BSM, phenomenology, grungy, sexy etc ~ these are holdovers from the 70’s and 80’s. (Approx ~ one can make a case that the attitudes go back much further.) But back when the SM was brand-new, when it had just been put together and shown to be renormalizable, etc, and spectacular experimental confirmation of weak neutral currents, quarkonium, W and Z bosons etc were pouring in, there was tremendous optimism that high-energy physicists knew the way forward. The buzzword was ‘unification’ (the ‘Theory of Everything’). For a graduate student searching for a thesis topic, BSM ideas abounded, and it was sexy to work on any one of them, and there was optimism and respect that one of those ideas might lead to the TOE. Phenomenology, by contrast, was verification of a model (SM) that was already accepted as correct in all its essentials. Not a glamorous path to follow for a thesis. And HEP was basking in (well-earned) glory in those days. There really was a feeling that the ‘big breakthrough’ (whatever it might be) was just around the corner. So SWH gave his famous inaugural lecture as Lucasian Professor “Is the End in Sight for Theoretical Physics?” ST was part of that wave of enthusiasm. Today, 30 or so years later, the attitudes or prejudices persist, even if the justification wears increasingly thin.
Peter or anyone else,
are there good blogs which discuss most interesting hep-th or hep-ph papers?
Most of the blogs linked on Peter ‘s blog (by high energy theorists) hardly discuss hep papers anymore. cosmicvariance once upon a time was good. but there are almost no paper discussions.
Shantanu,
It does seem odd to me that some of the blogs that used to discuss hep theory papers now rarely do (e.g. Distler, Cosmic Variance). The best that I know of is Resonaances. One suspects that the lack of anything very interesting happening to talk about may have something to do with this.
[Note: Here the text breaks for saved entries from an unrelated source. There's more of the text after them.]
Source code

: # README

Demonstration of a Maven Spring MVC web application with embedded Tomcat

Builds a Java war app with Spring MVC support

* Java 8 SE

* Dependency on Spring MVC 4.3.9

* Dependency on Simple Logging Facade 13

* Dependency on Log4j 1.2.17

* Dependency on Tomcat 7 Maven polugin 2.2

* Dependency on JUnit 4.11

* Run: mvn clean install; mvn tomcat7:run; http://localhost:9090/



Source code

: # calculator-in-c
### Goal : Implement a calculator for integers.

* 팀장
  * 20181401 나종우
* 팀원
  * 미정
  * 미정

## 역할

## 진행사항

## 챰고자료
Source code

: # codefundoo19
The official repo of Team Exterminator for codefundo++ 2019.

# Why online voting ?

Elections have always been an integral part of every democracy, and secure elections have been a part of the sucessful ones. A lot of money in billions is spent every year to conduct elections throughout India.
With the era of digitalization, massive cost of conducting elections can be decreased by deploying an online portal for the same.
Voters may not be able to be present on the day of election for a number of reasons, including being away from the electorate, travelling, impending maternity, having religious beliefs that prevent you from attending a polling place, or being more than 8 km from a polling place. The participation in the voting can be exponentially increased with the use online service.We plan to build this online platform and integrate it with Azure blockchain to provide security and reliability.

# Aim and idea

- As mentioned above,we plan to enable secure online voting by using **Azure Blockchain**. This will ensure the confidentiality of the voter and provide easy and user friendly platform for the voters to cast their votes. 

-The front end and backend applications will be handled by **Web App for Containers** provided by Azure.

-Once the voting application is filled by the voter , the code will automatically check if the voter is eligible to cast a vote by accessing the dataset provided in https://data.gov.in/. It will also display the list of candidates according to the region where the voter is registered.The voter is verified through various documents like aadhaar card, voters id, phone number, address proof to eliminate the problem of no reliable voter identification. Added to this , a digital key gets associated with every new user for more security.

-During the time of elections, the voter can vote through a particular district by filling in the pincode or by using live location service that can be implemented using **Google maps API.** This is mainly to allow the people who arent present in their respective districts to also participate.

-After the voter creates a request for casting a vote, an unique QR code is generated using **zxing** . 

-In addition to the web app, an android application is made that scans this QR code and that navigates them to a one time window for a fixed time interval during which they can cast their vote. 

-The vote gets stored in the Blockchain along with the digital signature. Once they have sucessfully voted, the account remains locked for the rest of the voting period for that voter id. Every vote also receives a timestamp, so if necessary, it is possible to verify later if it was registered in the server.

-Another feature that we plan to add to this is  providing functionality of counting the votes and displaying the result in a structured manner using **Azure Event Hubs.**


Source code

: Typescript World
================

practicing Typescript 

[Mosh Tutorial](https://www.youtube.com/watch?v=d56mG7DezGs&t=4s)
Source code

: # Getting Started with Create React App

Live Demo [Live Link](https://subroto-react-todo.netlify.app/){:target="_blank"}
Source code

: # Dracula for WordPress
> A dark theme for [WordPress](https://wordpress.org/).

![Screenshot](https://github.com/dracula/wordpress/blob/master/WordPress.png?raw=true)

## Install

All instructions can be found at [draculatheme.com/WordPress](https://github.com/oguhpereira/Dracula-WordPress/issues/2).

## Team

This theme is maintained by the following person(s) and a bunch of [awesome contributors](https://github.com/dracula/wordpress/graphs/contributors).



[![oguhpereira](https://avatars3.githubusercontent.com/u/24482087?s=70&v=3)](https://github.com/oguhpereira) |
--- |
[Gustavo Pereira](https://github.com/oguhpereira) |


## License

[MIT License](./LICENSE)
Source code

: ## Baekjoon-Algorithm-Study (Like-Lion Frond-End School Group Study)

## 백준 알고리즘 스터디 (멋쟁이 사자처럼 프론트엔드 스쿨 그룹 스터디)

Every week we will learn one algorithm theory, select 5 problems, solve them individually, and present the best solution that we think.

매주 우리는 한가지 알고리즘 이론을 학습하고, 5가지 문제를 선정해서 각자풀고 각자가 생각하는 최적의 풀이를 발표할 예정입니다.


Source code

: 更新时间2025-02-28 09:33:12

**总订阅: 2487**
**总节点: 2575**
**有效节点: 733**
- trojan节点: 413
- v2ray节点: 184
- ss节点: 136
One blog specifically devoted to arXiv papers is here:
http://www.technologyreview.com/blog/arxiv/
but I have no idea who is writing it (they hide behind the name “KentuckyFC”), and the coverage of hep-th does things like take seriously Bousso-Susskind, see
http://www.technologyreview.com/blog/arxiv/26787/
Sometimes it’s hard to tell if a post about hep-th is a hoax, a satire, or not. For example, having Peter Woit recommending a blog where people write this about the BS-paper:
Tim van Beek,
My comment wasn’t really a recommendation, since I don’t know anything about the blog author, and their taste in hep-th papers is pretty dubious. I found that blog and the posting I linked to from an arXiv trackback, so the blog is approved by the arXiv moderators, for what that’s worth…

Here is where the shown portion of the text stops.